A modified flu could deliver a 'Children of Men' style germline infertility.
This is like making everyone a little Kim Jong-un.

------
amelius
What if someone targets genotypes that are prevalent in, say, a specific race,
and puts this in the drinking water?

------
crewman
Fortunately there is difference between creating deadly virus or bacteria and
weaponizing it. Effective weaponization requires stabilization. Biwoweapon
must survive in the environment and there must good delivery mechanism.
Creating epidemic requires optimizing the delivery, contagiousness and
symptoms.

It seems that North Korea has remote islands dedicated to bioweapon
development and testing.
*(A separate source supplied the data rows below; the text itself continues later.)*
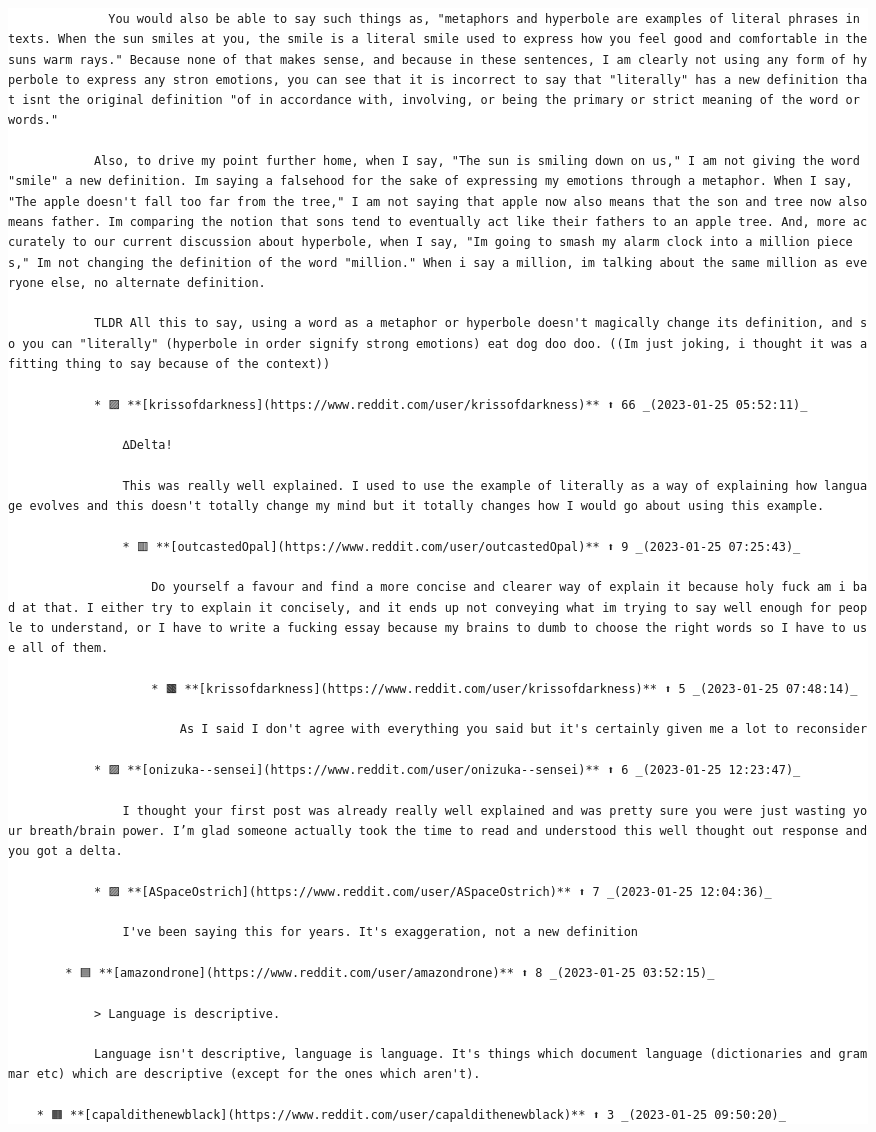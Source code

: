 				  You would also be able to say such things as, "metaphors and hyperbole are examples of literal phrases in texts. When the sun smiles at you, the smile is a literal smile used to express how you feel good and comfortable in the suns warm rays." Because none of that makes sense, and because in these sentences, I am clearly not using any form of hyperbole to express any stron emotions, you can see that it is incorrect to say that "literally" has a new definition that isnt the original definition "of in accordance with, involving, or being the primary or strict meaning of the word or words."
				
				Also, to drive my point further home, when I say, "The sun is smiling down on us," I am not giving the word "smile" a new definition. Im saying a falsehood for the sake of expressing my emotions through a metaphor. When I say, "The apple doesn't fall too far from the tree," I am not saying that apple now also means that the son and tree now also means father. Im comparing the notion that sons tend to eventually act like their fathers to an apple tree. And, more accurately to our current discussion about hyperbole, when I say, "Im going to smash my alarm clock into a million pieces," Im not changing the definition of the word "million." When i say a million, im talking about the same million as everyone else, no alternate definition. 
				
				TLDR All this to say, using a word as a metaphor or hyperbole doesn't magically change its definition, and so you can "literally" (hyperbole in order signify strong emotions) eat dog doo doo. ((Im just joking, i thought it was a fitting thing to say because of the context))

				* 🟪 **[krissofdarkness](https://www.reddit.com/user/krissofdarkness)** ⬆️ 66 _(2023-01-25 05:52:11)_

					∆Delta!
					
					This was really well explained. I used to use the example of literally as a way of explaining how language evolves and this doesn't totally change my mind but it totally changes how I would go about using this example.

					* 🟥 **[outcastedOpal](https://www.reddit.com/user/outcastedOpal)** ⬆️ 9 _(2023-01-25 07:25:43)_

						Do yourself a favour and find a more concise and clearer way of explain it because holy fuck am i bad at that. I either try to explain it concisely, and it ends up not conveying what im trying to say well enough for people to understand, or I have to write a fucking essay because my brains to dumb to choose the right words so I have to use all of them.

						* 🟫 **[krissofdarkness](https://www.reddit.com/user/krissofdarkness)** ⬆️ 5 _(2023-01-25 07:48:14)_

							As I said I don't agree with everything you said but it's certainly given me a lot to reconsider

				* 🟪 **[onizuka--sensei](https://www.reddit.com/user/onizuka--sensei)** ⬆️ 6 _(2023-01-25 12:23:47)_

					I thought your first post was already really well explained and was pretty sure you were just wasting your breath/brain power. I’m glad someone actually took the time to read and understood this well thought out response and you got a delta.

				* 🟪 **[ASpaceOstrich](https://www.reddit.com/user/ASpaceOstrich)** ⬆️ 7 _(2023-01-25 12:04:36)_

					I've been saying this for years. It's exaggeration, not a new definition

			* 🟦 **[amazondrone](https://www.reddit.com/user/amazondrone)** ⬆️ 8 _(2023-01-25 03:52:15)_

				> Language is descriptive.
				
				Language isn't descriptive, language is language. It's things which document language (dictionaries and grammar etc) which are descriptive (except for the ones which aren't).

		* 🟧 **[capaldithenewblack](https://www.reddit.com/user/capaldithenewblack)** ⬆️ 3 _(2023-01-25 09:50:20)_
Biosafety level 4 laboratories are must if your
researches go to home each night. But if you can do the most dangerous parts
in islands where people are in quarantine and have prisoners to experiment
with, it's easier. It's impossible to know how well they have weaponized their
bioweapons.

Description of North Korea’s BW Program from ROK Parliamentary Audit 2015:

>North Korea has 13 types of biological weapons in the form of agents, and it
can cultivate and weap- onize them within ten days. In an emergency, it is
likely that the North would prioritize using anthrax which is highly fatal and
smallpox which is highly contagious. Special forces, airplanes, and contam-
inated carcasses are the potential delivery means. It appears that the North
has not developed missile warheads with BW payload.